Conversely, the ability to identify a biologically indolent tumor, even with a positive SLNBx, may allow some patients with Stage IIIA disease to avoid the toxicity and cost of systemic adjuvant therapy. Since the approval trials for checkpoint inhibitors did not include this patient subset, and no value for their use in this population has been proven, a more robust tool to assess individual risk would be for selecting therapy. Although BRAF and MEK‐pathway targeted drugs are approved for stage IIIA disease, not all patients may have a true risk that justifies their use.

For patients who have node‐negative disease after SLNBx and fall in the Stage I and Stage II range, having an additional biologic prognosticator, to be used with or without further probabilistic predictors, may allow both the development and more rational use of new adjuvant drugs in the subset of high‐risk node‐negative patients. This population gives rise to the majority of melanoma deaths among patients presenting with early‐stage disease.
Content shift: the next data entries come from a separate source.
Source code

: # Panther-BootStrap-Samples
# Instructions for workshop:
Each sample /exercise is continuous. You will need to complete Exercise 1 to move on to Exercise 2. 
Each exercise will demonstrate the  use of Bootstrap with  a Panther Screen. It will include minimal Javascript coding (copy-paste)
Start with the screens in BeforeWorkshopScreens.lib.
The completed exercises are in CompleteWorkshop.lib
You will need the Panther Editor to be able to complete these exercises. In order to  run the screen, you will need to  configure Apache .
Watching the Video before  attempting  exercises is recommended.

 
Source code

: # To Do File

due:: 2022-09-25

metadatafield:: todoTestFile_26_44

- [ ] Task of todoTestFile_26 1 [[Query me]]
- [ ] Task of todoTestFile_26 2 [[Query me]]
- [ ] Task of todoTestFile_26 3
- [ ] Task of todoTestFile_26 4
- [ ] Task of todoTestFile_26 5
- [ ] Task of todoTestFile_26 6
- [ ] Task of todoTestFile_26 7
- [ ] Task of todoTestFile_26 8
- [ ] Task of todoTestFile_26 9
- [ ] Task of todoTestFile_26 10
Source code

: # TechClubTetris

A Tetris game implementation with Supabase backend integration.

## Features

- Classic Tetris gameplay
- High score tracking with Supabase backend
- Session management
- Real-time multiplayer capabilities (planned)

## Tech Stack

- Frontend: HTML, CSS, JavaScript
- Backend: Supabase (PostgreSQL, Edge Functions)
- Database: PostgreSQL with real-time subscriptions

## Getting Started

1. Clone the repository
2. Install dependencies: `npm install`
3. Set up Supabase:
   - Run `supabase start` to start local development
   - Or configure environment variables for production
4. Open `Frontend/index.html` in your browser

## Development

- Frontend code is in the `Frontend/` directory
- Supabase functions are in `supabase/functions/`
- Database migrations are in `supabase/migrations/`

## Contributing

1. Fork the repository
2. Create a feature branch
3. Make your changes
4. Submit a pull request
Clearly there needs to be more development and integration of predictive biomarkers and/or biomarker panels for therapeutic decision‐making in early stage melanoma. The ability to precisely assess and target risk of recurrence is at the core of precision medicine and is critical to take full advantage of the evolving tools to treat malignant cutaneous melanoma.

CONCLUSIONS

Robust biomarker panels offer an opportunity to better understand the underlying biology of early stage melanomas leading to better treatment decisions and outcomes. Such biomarker panels may also help patients avoid unnecessary anxiety, treatment toxicity, and cost. To date, there are few drug/biomarker combinations that provide sufficient predictive value to allow individualized choice of treatment, but this is beginning to change. Biomarker discovery and panel validation must become a standard part of investigative study conduct and should lead to increasing clinical utility as part of the standard clinical care of early and late stage cutaneous melanoma in the years to come.

CONFLICTS OF INTEREST

DMH, Castle Biosciences (Speakers’ Bureau), Genomic Health (Speakers’ Bureau, Consultant), Exact Sciences (Consultant); RC, Castle Biosciences (Employee, Shareholder); AB, there are no conflicts of conflicts of interest.

SYNOPSIS

Current clinical and pathologic staging systems provide an incomplete description of risk for patients with cutaneous melanoma. Understanding a patient’s true biologic risk is important for selecting the most appropriate surveillance and therapeutic strategies. Biomarker assessment provides a window into tumor cell biology that may enhance the management of melanoma patients.